*** Records to process ***

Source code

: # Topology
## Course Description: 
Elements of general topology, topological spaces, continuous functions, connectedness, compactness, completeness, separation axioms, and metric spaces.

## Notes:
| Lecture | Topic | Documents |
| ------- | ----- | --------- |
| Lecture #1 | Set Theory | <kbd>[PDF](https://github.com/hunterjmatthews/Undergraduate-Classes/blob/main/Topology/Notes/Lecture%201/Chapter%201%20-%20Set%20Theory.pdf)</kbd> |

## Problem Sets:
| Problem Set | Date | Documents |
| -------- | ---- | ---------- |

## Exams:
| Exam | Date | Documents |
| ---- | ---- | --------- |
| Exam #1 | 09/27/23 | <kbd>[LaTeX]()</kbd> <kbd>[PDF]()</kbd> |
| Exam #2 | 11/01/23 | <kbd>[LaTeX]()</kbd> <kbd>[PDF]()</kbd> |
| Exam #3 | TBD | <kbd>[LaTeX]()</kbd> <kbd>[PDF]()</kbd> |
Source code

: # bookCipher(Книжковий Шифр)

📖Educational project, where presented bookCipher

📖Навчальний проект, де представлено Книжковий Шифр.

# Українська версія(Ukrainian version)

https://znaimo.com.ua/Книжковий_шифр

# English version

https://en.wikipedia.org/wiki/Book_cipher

*** End of Records to process ***

• **Directions for this task**:
Look over the entries above. Copy every line that contains the word "https".

• **Output of the exercise**:
| Lecture #1 | Set Theory | <kbd>[PDF](https://github.com/hunterjmatthews/Undergraduate-Classes/blob/main/Topology/Notes/Lecture%201/Chapter%201%20-%20Set%20Theory.pdf)</kbd> |
https://znaimo.com.ua/Книжковий_шифр
https://en.wikipedia.org/wiki/Book_cipher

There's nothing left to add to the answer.